No sé si Los Otros ya lo han visto. Sé que si lo miran lo harán con codicia. No podrán comprarlo, al menos no literalmente, porque aunque se estén quedando con la costa aún no logran comprar ese mar-adentro que es tal vez el último baluarte de un socialismo que no es del estado sino del corazón: pero hay muchas formas de comprar, hay muchas maneras de excluir. Bloquearán la entrada al canal con un gran yate. Colgarán sus hamacas de las ramas delicadas del mangle. Borrarán los destellos dorados o plateados con la fuerza de sus motores. Cuando lleguemos, si es que llegamos, nos mirarán sin sonreír y protegerán “su” espacio.

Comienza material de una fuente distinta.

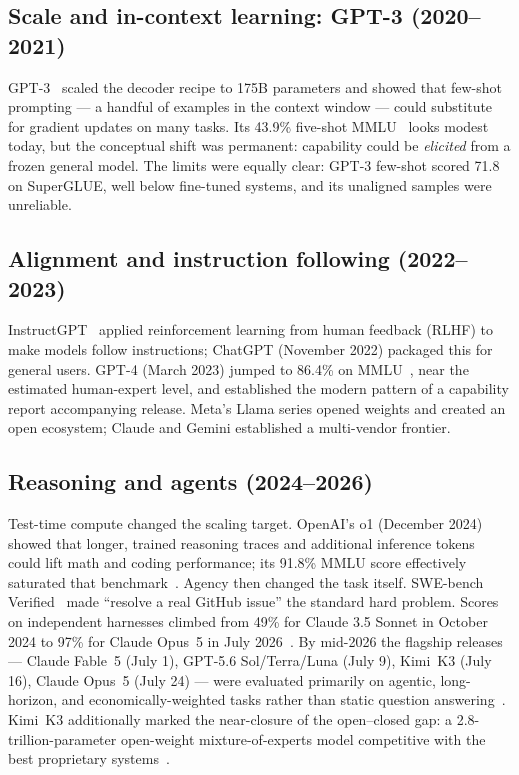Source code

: \documentclass[11pt]{article}
\begin{document}
\subsection{Scale and in-context learning: GPT-3 (2020--2021)}
GPT-3~\cite{brown2020gpt3} scaled the decoder recipe to 175B parameters and
showed that few-shot prompting --- a handful of examples in the context window
--- could substitute for gradient updates on many tasks. Its 43.9\%
five-shot MMLU~\cite{hendrycks2021mmlu} looks modest today, but the conceptual
shift was permanent: capability could be \emph{elicited} from a frozen general
model. The limits were equally clear: GPT-3 few-shot scored 71.8 on SuperGLUE,
well below fine-tuned systems, and its unaligned samples were unreliable.

\subsection{Alignment and instruction following (2022--2023)}
InstructGPT~\cite{ouyang2022instructgpt} applied reinforcement learning from
human feedback (RLHF) to make models follow instructions; ChatGPT (November
2022) packaged this for general users. GPT-4 (March 2023) jumped to 86.4\% on
MMLU~\cite{openai2023gpt4}, near the estimated human-expert level, and
established the modern pattern of a capability report accompanying release.
Meta's Llama series opened weights and created an open ecosystem; Claude and
Gemini established a multi-vendor frontier.

\subsection{Reasoning and agents (2024--2026)}
Test-time compute changed the scaling target. OpenAI's o1 (December 2024)
showed that longer, trained reasoning traces and additional inference tokens
could lift math and coding performance; its 91.8\% MMLU score effectively
saturated that benchmark~\cite{benchlm_mmlu}. Agency then changed the task
itself. SWE-bench Verified~\cite{jimenez2024swebench,openai2024swebenchverified}
made ``resolve a real GitHub issue'' the standard hard problem. Scores on
independent harnesses climbed from 49\% for Claude 3.5 Sonnet in October 2024
to 97\% for Claude Opus~5 in July 2026~\cite{vals2026swebench}. By mid-2026
the flagship
releases --- Claude Fable~5 (July 1), GPT-5.6 Sol/Terra/Luna (July 9), Kimi~K3
(July 16), Claude Opus~5 (July 24) --- were evaluated primarily on agentic,
long-horizon, and economically-weighted tasks rather than static question
answering~\cite{anthropic2026fable5,openai2026gpt56,moonshot2026k3,anthropic2026opus5}.
Kimi~K3 additionally marked the near-closure of the open--closed gap: a
2.8-trillion-parameter open-weight mixture-of-experts model competitive with
the best proprietary systems~\cite{moonshot2026k3}.
\end{document}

Pero sí, es cierto lo que dice Laura: aquí está, por fin, la primavera. Es uno de esos días infrecuentes, días de brisa y sol. Frente a casa hay unas flores pequeñas, color violeta. Cuando termine de escribir esto saldré a mirarlas de cerca, porque creo que al pasar, de prisa, camino a mi casa y a mi libreta después del yoga, las miré con el rabillo del ojo y las reconocí como un posible portal al universo todo.
- Nota para los no-iniciados en los misterios del consumismo capitalista yogui: son calcetines sin deditos y con tracción extra que te permiten sentirte y moverte como si estuvieras descalzo pero sin descalzarte. [↩]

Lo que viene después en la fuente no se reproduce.